I had heard through the grapevine a while ago that MSFT officially, or at least semi-officially, did not support AD lag sites. Lag sites, if you recall, are a way of configuring the AD replication topology to create one or more DCs that maintain replicas that are out of date with respect to the rest of the domain for the purposes of data recovery. Lag sites basically use AD replication as a sort of hot backup.
Guido and I incorporated lag sites in our AD disaster recovery workshop, and I know several large companies that use lag sites in their production forests. So I was surprised to hear that MSFT didn't support them. In fact, because lag sites simply use a specific (but entirely valid) kind of site topology and replication schedule, I didn't see how MSFT could not support lag sites.
I've since heard from other MSFT people that in fact MSFT does not support lag sites as a data recovery or disaster recovery strategy. This is not to say that lag sites don't work as advertised; they do. The problem is that lag sites leave a lot of holes in your DR strategy.
- Because lag site DCs replicate on a schedule, there is no guarantee that a change made on a production DC will not immediately replicate to a lag site DC. It depends on when the change occurs relative to the lag site replication schedule. To mitigate this problem, people sometimes implement two or more lag sites, with offset schedules. This requires an additional DC in each domain, which require additional management, etc.

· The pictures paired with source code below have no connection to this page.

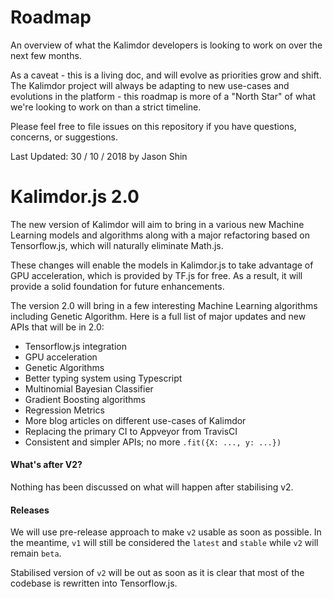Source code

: # Roadmap

An overview of what the Kalimdor developers is looking to work on over the next few months.

As a caveat - this is a living doc, and will evolve as priorities grow and shift.
The Kalimdor project will always be adapting to new use-cases and evolutions
in the platform - this roadmap is more of a "North Star" of what we're looking to work on than a strict timeline.

Please feel free to file issues on this repository if you have questions, concerns, or suggestions.

Last Updated: 30 / 10 / 2018 by Jason Shin

# Kalimdor.js 2.0

The new version of Kalimdor will aim to bring in a various new Machine Learning models and algorithms along
with a major refactoring based on Tensorflow.js, which will naturally eliminate Math.js.

These changes will enable the models in Kalimdor.js to take advantage of GPU acceleration, which is
provided by TF.js for free. As a result, it will provide a solid foundation for future enhancements.

The version 2.0 will bring in a few interesting Machine Learning algorithms including Genetic Algorithm. Here
is a full list of major updates and new APIs that will be in 2.0:

- Tensorflow.js integration
- GPU acceleration
- Genetic Algorithms
- Better typing system using Typescript
- Multinomial Bayesian Classifier
- Gradient Boosting algorithms
- Regression Metrics
- More blog articles on different use-cases of Kalimdor
- Replacing the primary CI to Appveyor from TravisCI
- Consistent and simpler APIs; no more `.fit({X: ..., y: ...})`

#### What's after V2?

Nothing has been discussed on what will happen after stabilising v2.

#### Releases

We will use pre-release approach to make `v2` usable as soon as possible. In the meantime, `v1` will
still be considered the `latest` and `stable` while `v2` will remain `beta`.

Stabilised version of `v2` will be out as soon as it is clear that most of the codebase is rewritten
into Tensorflow.js.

- There is a substantial security liability with lag site DCs. Account deletions/disablements will not replicate immediately to the lag site DCs, which means they can be used to authenticate a user after the user’s account has been deleted. Even if the lag site DCs are properly configured so that they don’t publish SRV records, a user or administrator with a little knowledge can still use the lag site DCs to authenticate, even after their account has been deleted.
- There is no way to prevent someone from forcing replication to a lag site… for instance, the command line tool REPADMIN used with the /FORCE option will force immediate replication to all lag site DCs. This completely invalidates lag site DCs as a reliable backup mechanism.

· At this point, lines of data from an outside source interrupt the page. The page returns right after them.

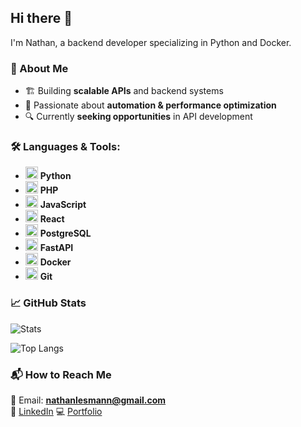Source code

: ## Hi there 👋  
I'm Nathan, a backend developer specializing in Python and Docker.

### 🌟 About Me
- 🏗 Building **scalable APIs** and backend systems  
- 🚀 Passionate about **automation & performance optimization**  
- 🔍 Currently **seeking opportunities** in API development  

### 🛠 Languages & Tools:
- <img src="https://cdn.jsdelivr.net/gh/devicons/devicon/icons/python/python-original.svg" width="20" height="20"/> **Python**
- <img src="https://cdn.jsdelivr.net/gh/devicons/devicon/icons/php/php.svg" width="20" height="20"/> **PHP**
- <img src="https://cdn.jsdelivr.net/gh/devicons/devicon/icons/javascript/javascript-original.svg" width="20" height="20"/> **JavaScript**
- <img src="https://cdn.jsdelivr.net/gh/devicons/devicon/icons/react/react-original.svg" width="20" height="20"/> **React**
- <img src="https://cdn.jsdelivr.net/gh/devicons/devicon/icons/postgresql/postgresql-original.svg" width="20" height="20"/> **PostgreSQL**
- <img src="https://cdn.jsdelivr.net/gh/devicons/devicon/icons/fastapi/fastapi-original.svg" width="20" height="20"/> **FastAPI**
- <img src="https://cdn.jsdelivr.net/gh/devicons/devicon/icons/docker/docker-original.svg" width="20" height="20"/> **Docker**
- <img src="https://cdn.jsdelivr.net/gh/devicons/devicon/icons/git/git-original.svg" width="20" height="20"/> **Git**

### 📈 GitHub Stats
![Stats](https://github-readme-stats.vercel.app/api?username=EitherRock&show_icons=true&theme=radical)

![Top Langs](https://github-readme-stats.vercel.app/api/top-langs/?username=EitherRock&layout=compact&theme=radical)


### 📬 How to Reach Me
📧 Email: **nathanlesmann@gmail.com**  
🔗 [LinkedIn](https://www.linkedin.com/in/nathan-lesmann-624003175/)
💻 [Portfolio](https://your-website.com)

- Most people use virtual DCs when implementing a lag site to avoid the additional hardware costs. Running DCs on VMs has its own set of potential problems, many of which are described in Running Domain Controllers in Virtual Server 2005 and Considerations when Hosting Active Directory Domain Controllers in Virtual Hosting Environments.

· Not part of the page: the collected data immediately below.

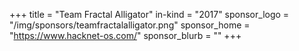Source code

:+++
title = "Team Fractal Alligator"
in-kind = "2017"
sponsor_logo = "/img/sponsors/teamfractalalligator.png"
sponsor_home = "https://www.hacknet-os.com/"
sponsor_blurb = ""
+++
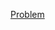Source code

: [Problem](https://practice.geeksforgeeks.org/problems/sort-a-stack/1/?category[]=Stack&category[]=Stack&page=1&query=category[]Stackpage1category[]Stack)
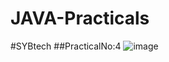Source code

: # JAVA-Practicals
#SYBtech
##PracticalNo:4
![image](https://github.com/user-attachments/assets/d4d6cf87-e1ff-4e8a-b85d-998093ca9ffa)
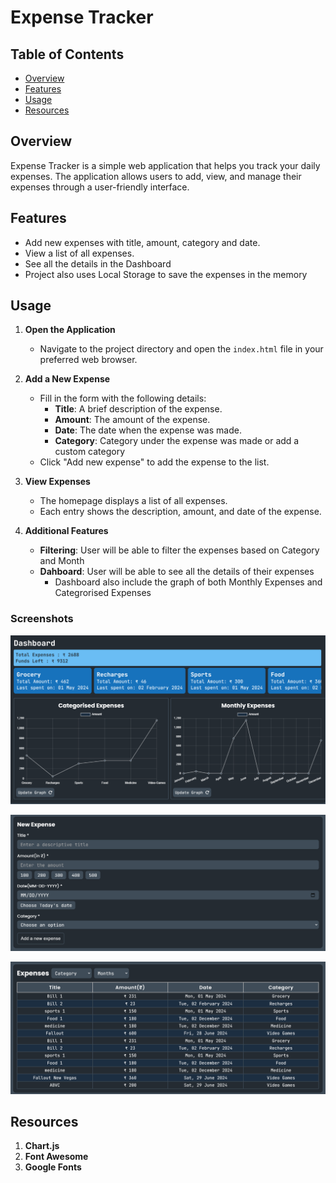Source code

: # Expense Tracker

## Table of Contents

- [Overview](#overview)
- [Features](#features)
- [Usage](#usage)
- [Resources](#resources)

## Overview

Expense Tracker is a simple web application that helps you track your daily expenses. The application allows users to add, view, and manage their expenses through a user-friendly interface.

## Features

- Add new expenses with title, amount, category and date.
- View a list of all expenses.
- See all the details in the Dashboard
- Project also uses Local Storage to save the expenses in the memory

## Usage

1. **Open the Application**
   - Navigate to the project directory and open the `index.html` file in your preferred web browser.

2. **Add a New Expense**
   - Fill in the form with the following details:
     - **Title**: A brief description of the expense.
     - **Amount**: The amount of the expense.
     - **Date**: The date when the expense was made.
     - **Category**: Category under the expense was made or add a custom category
   - Click "Add new expense" to add the expense to the list.

3. **View Expenses**
   - The homepage displays a list of all expenses.
   - Each entry shows the description, amount, and date of the expense.

4. **Additional Features**
   - **Filtering**: User will be able to filter the expenses based on Category and Month
   - **Dahboard**: User will be able to see all the details of their expenses
      - Dashboard also include the graph of both Monthly Expenses and Categrorised Expenses

### Screenshots

![Dashboard](/assets/design/screenshots/dashboard.png)

![Add Expense Form](/assets/design/screenshots/add-expense-form.png)

![Expense List](/assets/design/screenshots/expense-list.png)

## Resources

1. **Chart.js**
2. **Font Awesome**
3. **Google Fonts**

- Even when the lag site works properly, recovering deleted objects from them is not simply a matter of reanimating them or authoritatively restoring them. There is still the matter of recovering linked attributes such as group memberships. The data on the lag site DCs can be used to help recover these linked attributes, but it is still a time consuming proposition.
- The only supported way to restore AD to a previous point in time is by restoring a DC from a system state backup (from KB 888794): “To roll back the contents of Active Directory to a previous point in time, restore a valid system state backup.” This makes the lag site DCs redundant from a service recovery point of view…. You have to maintain system state backups anyway.
Do lag sites work? Sure, but the problem is that you can't really count on them as a backup mechanism. And we all know that the ONE time you need your backups to work, is the one time they're going to fail.
So what should you do with respect to AD backup and recovery? Well, nothing is more reliable than a couple of good system state backups for each domain. And unless you have a completely automated way of provisioning all the data in AD from external sources (e.g. your HR system), system state backups are your only real solution for performing a domain or forest recovery.
The downside of using system state backups for recovering deleted objects is that finding the right backup image and restoring it to a recovery DC is a giant PITA that can take hours. And the implementation of system state backups in WS08 makes using them even more painful. Using the snapshot feature in WS08 is one way to maintain a fairly fine-grained backup of your DIT , but you still have to figure out which image to restore from, and you still have to recover all of the linked attributes for the recovered objects. That's why products like RestoreADmin make sense. RestoreADmin keeps fine-grained online backups of your AD objects and makes the entire object recovery exercise almost completely trivial. It's the easiest way to mitigate to risks of accidentally deleted AD objects.
We'll talk about lag sites, object recovery, and domain/forest recovery at the AD DR Birds-of-a-Feather session at TechEd. I hope to see you there.